A shortage of subs

PHS experiences an unusual lack of substitute teachers

Story by Ian Sullivan, Reporter

Throughout the first semester of the 2020-2021 school year, it has become evident that locating and assigning substitute teachers has been more difficult than the average year.

USD 250 assistant superintendent Dr. Brad Hanson detailed the district’s plan to reduce substitute demand, which helped limit the number of unnecessary teacher absences.

“We made a conscious decision as an admin team at the start of the year to cut down on our professional development days, the days that teachers would leave the building to go for learning, so we basically cut that down to almost zero,” Hanson said. “But that void has been obviously filled with COVID-related situations. I’m really glad we limited the amount of PD because if not we would really be in crisis in terms of our subs.”

Hanson, who is in charge of training substitutes within the district, believes COVID-19 has impacted the number of people willing to substitute and is understanding of substitutes’ concerns.

“We have a large group of retired educators [who substitute], whose age level puts them at the highest risk,” Hanson said. “So we’ve had several of our retired educators communicate to us that until COVID gets under control nationwide, they’re not coming back and I respect that decision because they’re the most vulnerable population.”

According to Hanson, there was a substitute shortage in the 2019-2020 school year as well.

“Last year, through 55 days we had filled 87% of our substitute jobs. So, even last year, before COVID, we had about 13% of our overall jobs not filled,” Hanson said, “13% is too high, but this year it’s 19%. So almost one in every five requests for a sub [is not filled].”

MaryAnn Cochran coordinates substitutes within PHS and outlined the process for assigning substitutes.

“Teachers login [to Frontline] and put in their absence. A substitute can log on to their Frontline account and pick up available jobs,” Cochran said. “When the absence is within 24 hours, if it has not been picked up by a substitute, the system will automatically begin to call available substitutes.”.

Librarian and instructional coach Samantha Warren has filled in for numerous teachers this year.

“I have subbed for other teachers and to be honest, though, I’m pretty picky about who I sub for,” Warren said. “If it’s a class I’m familiar with or has students who I know, I’ll volunteer. PE, weights, and math terrify me.”

Hanson hopes that the community can do its part in helping the district locate substitutes.

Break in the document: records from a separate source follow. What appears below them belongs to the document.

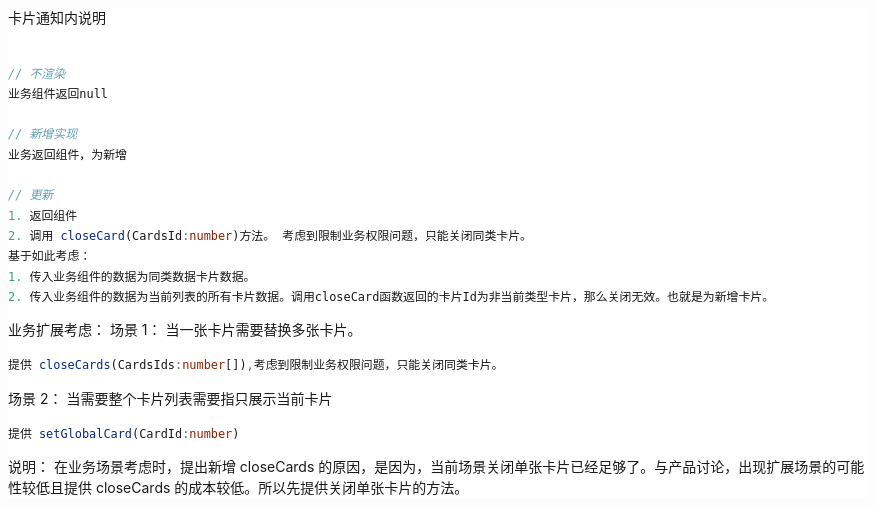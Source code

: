 卡片通知内说明

```ts

// 不渲染
业务组件返回null

// 新增实现
业务返回组件，为新增

// 更新
1. 返回组件
2. 调用 closeCard(CardsId:number)方法。 考虑到限制业务权限问题，只能关闭同类卡片。
基于如此考虑：
1. 传入业务组件的数据为同类数据卡片数据。
2. 传入业务组件的数据为当前列表的所有卡片数据。调用closeCard函数返回的卡片Id为非当前类型卡片，那么关闭无效。也就是为新增卡片。
```

业务扩展考虑：
场景 1：
当一张卡片需要替换多张卡片。

```ts
提供 closeCards(CardsIds:number[]),考虑到限制业务权限问题，只能关闭同类卡片。
```

场景 2：
当需要整个卡片列表需要指只展示当前卡片

```ts
提供 setGlobalCard(CardId:number)
```

说明：
在业务场景考虑时，提出新增 closeCards 的原因，是因为，当前场景关闭单张卡片已经足够了。与产品讨论，出现扩展场景的可能性较低且提供 closeCards 的成本较低。所以先提供关闭单张卡片的方法。
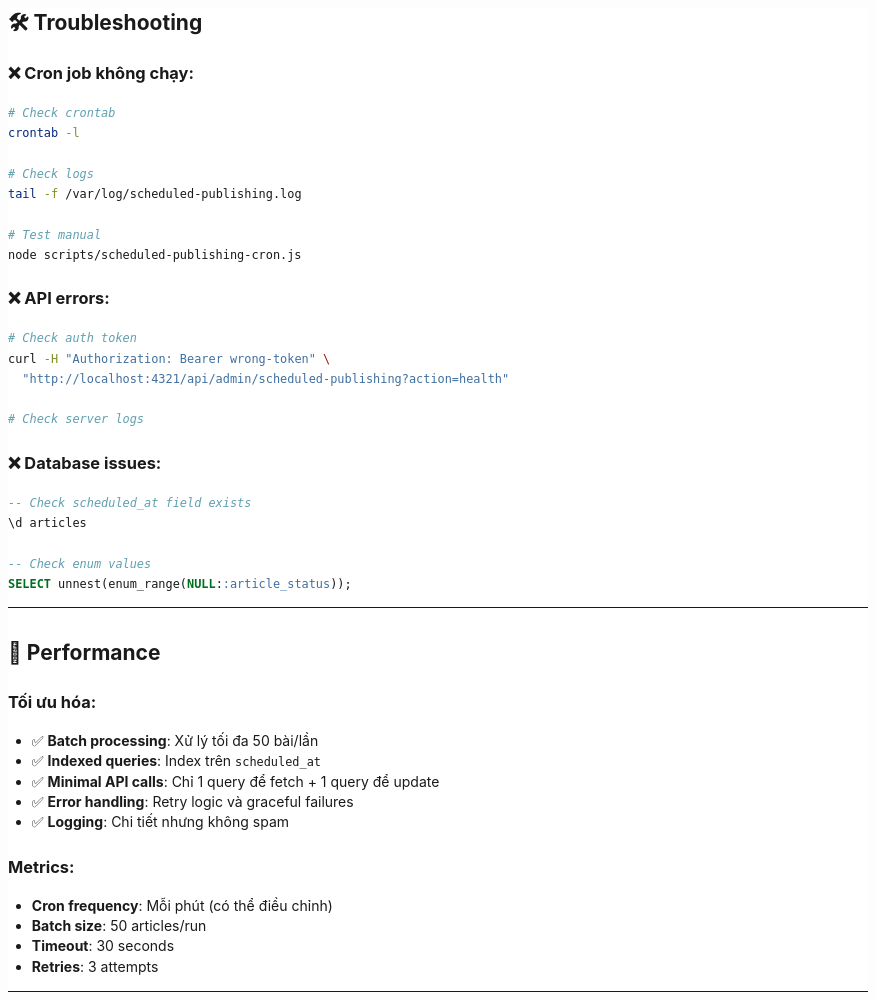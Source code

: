 
## 🛠️ Troubleshooting

### ❌ Cron job không chạy:
```bash
# Check crontab
crontab -l

# Check logs
tail -f /var/log/scheduled-publishing.log

# Test manual
node scripts/scheduled-publishing-cron.js
```

### ❌ API errors:
```bash
# Check auth token
curl -H "Authorization: Bearer wrong-token" \
  "http://localhost:4321/api/admin/scheduled-publishing?action=health"

# Check server logs
```

### ❌ Database issues:
```sql
-- Check scheduled_at field exists
\d articles

-- Check enum values
SELECT unnest(enum_range(NULL::article_status));
```

---

## 🎯 Performance

### Tối ưu hóa:
- ✅ **Batch processing**: Xử lý tối đa 50 bài/lần
- ✅ **Indexed queries**: Index trên `scheduled_at`
- ✅ **Minimal API calls**: Chỉ 1 query để fetch + 1 query để update
- ✅ **Error handling**: Retry logic và graceful failures
- ✅ **Logging**: Chi tiết nhưng không spam

### Metrics:
- **Cron frequency**: Mỗi phút (có thể điều chỉnh)
- **Batch size**: 50 articles/run
- **Timeout**: 30 seconds
- **Retries**: 3 attempts

---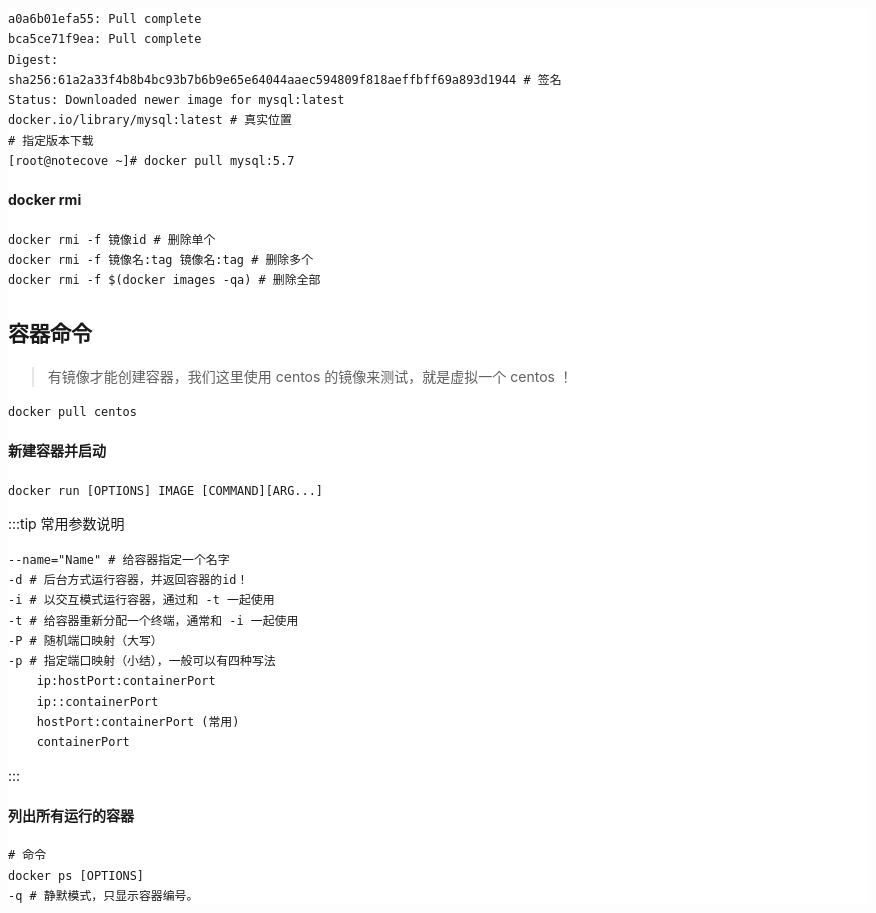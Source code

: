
 ```shell
a0a6b01efa55: Pull complete 
bca5ce71f9ea: Pull complete 
Digest: 
sha256:61a2a33f4b8b4bc93b7b6b9e65e64044aaec594809f818aeffbff69a893d1944 # 签名
Status: Downloaded newer image for mysql:latest 
docker.io/library/mysql:latest # 真实位置 
# 指定版本下载 
[root@notecove ~]# docker pull mysql:5.7
```

#### docker rmi

```shell
docker rmi -f 镜像id # 删除单个
docker rmi -f 镜像名:tag 镜像名:tag # 删除多个
docker rmi -f $(docker images -qa) # 删除全部
```

## 容器命令

>有镜像才能创建容器，我们这里使用 centos 的镜像来测试，就是虚拟一个 centos ！

```
docker pull centos
```

#### 新建容器并启动

```shell
docker run [OPTIONS] IMAGE [COMMAND][ARG...]
```


:::tip 常用参数说明
```shell
--name="Name" # 给容器指定一个名字
-d # 后台方式运行容器，并返回容器的id！
-i # 以交互模式运行容器，通过和 -t 一起使用
-t # 给容器重新分配一个终端，通常和 -i 一起使用
-P # 随机端口映射（大写）
-p # 指定端口映射（小结），一般可以有四种写法
    ip:hostPort:containerPort
    ip::containerPort
    hostPort:containerPort (常用)
    containerPort
```
:::

#### 列出所有运行的容器

```
# 命令 
docker ps [OPTIONS] 
-q # 静默模式，只显示容器编号。
```
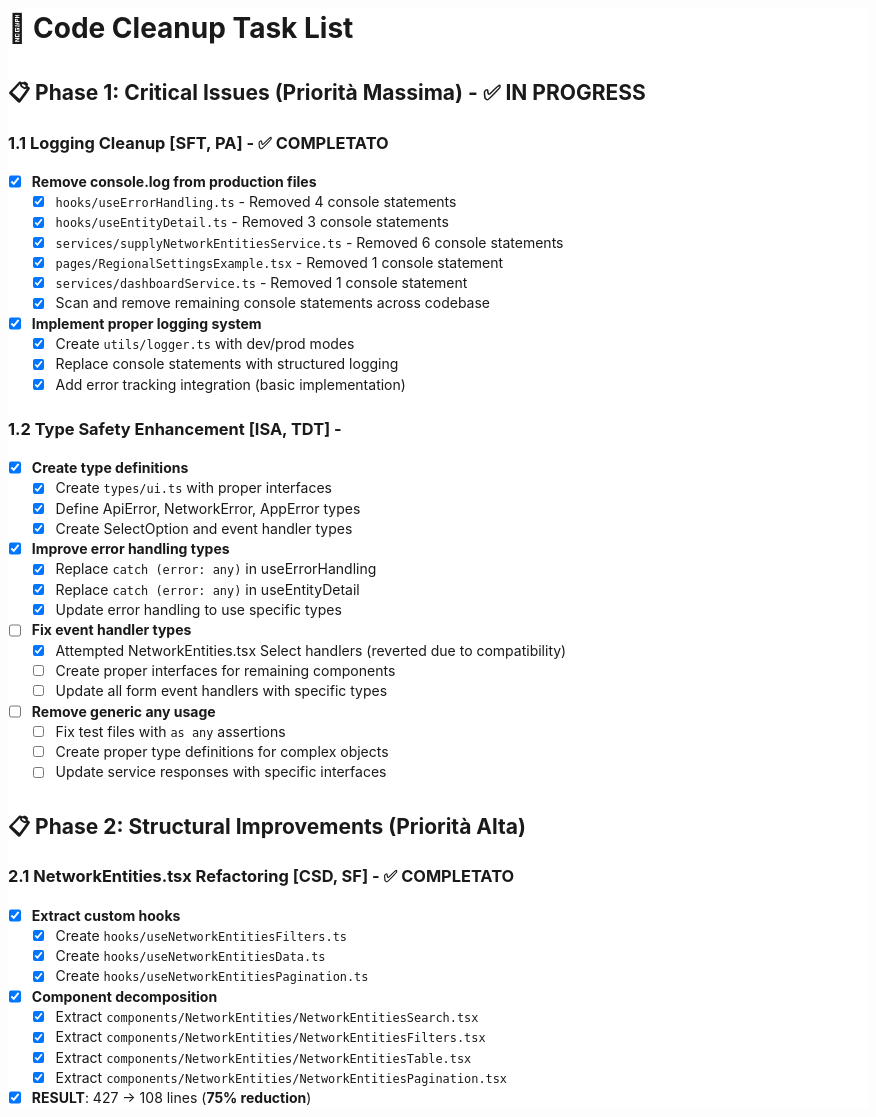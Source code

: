 # 🧹 Code Cleanup Task List

## 📋 **Phase 1: Critical Issues (Priorità Massima)** - ✅ **IN PROGRESS**

### 1.1 **Logging Cleanup** [SFT, PA] - ✅ **COMPLETATO**
- [x] **Remove console.log from production files**
  - [x] `hooks/useErrorHandling.ts` - Removed 4 console statements 
  - [x] `hooks/useEntityDetail.ts` - Removed 3 console statements 
  - [x] `services/supplyNetworkEntitiesService.ts` - Removed 6 console statements 
  - [x] `pages/RegionalSettingsExample.tsx` - Removed 1 console statement 
  - [x] `services/dashboardService.ts` - Removed 1 console statement 
  - [x] Scan and remove remaining console statements across codebase 

- [x] **Implement proper logging system**
  - [x] Create `utils/logger.ts` with dev/prod modes 
  - [x] Replace console statements with structured logging 
  - [x] Add error tracking integration (basic implementation) 

### 1.2 **Type Safety Enhancement** [ISA, TDT] - 
- [x] **Create type definitions**
  - [x] Create `types/ui.ts` with proper interfaces 
  - [x] Define ApiError, NetworkError, AppError types 
  - [x] Create SelectOption and event handler types 

- [x] **Improve error handling types**
  - [x] Replace `catch (error: any)` in useErrorHandling 
  - [x] Replace `catch (error: any)` in useEntityDetail 
  - [x] Update error handling to use specific types 

- [ ] **Fix event handler types**
  - [x] Attempted NetworkEntities.tsx Select handlers (reverted due to compatibility)
  - [ ] Create proper interfaces for remaining components
  - [ ] Update all form event handlers with specific types

- [ ] **Remove generic any usage**
  - [ ] Fix test files with `as any` assertions
  - [ ] Create proper type definitions for complex objects
  - [ ] Update service responses with specific interfaces

## 📋 **Phase 2: Structural Improvements (Priorità Alta)**

### 2.1 **NetworkEntities.tsx Refactoring** [CSD, SF] - ✅ **COMPLETATO**
- [x] **Extract custom hooks** 
  - [x] Create `hooks/useNetworkEntitiesFilters.ts`
  - [x] Create `hooks/useNetworkEntitiesData.ts`
  - [x] Create `hooks/useNetworkEntitiesPagination.ts`
- [x] **Component decomposition**
  - [x] Extract `components/NetworkEntities/NetworkEntitiesSearch.tsx`
  - [x] Extract `components/NetworkEntities/NetworkEntitiesFilters.tsx`
  - [x] Extract `components/NetworkEntities/NetworkEntitiesTable.tsx`
  - [x] Extract `components/NetworkEntities/NetworkEntitiesPagination.tsx`
- [x] **RESULT**: 427 → 108 lines (**75% reduction**)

“My message would be, if any students have parents that are at home that are not working or they know of neighbors that would be good subs and would be willing to get out and work a day or two, then we could possibly fill that gap of what we need for subs,” Hanson said, “The only requirement for subs is that they need to have 60 hours of college credit. And if they contact the board office, they can ask for a packet of information that they need to do to apply.”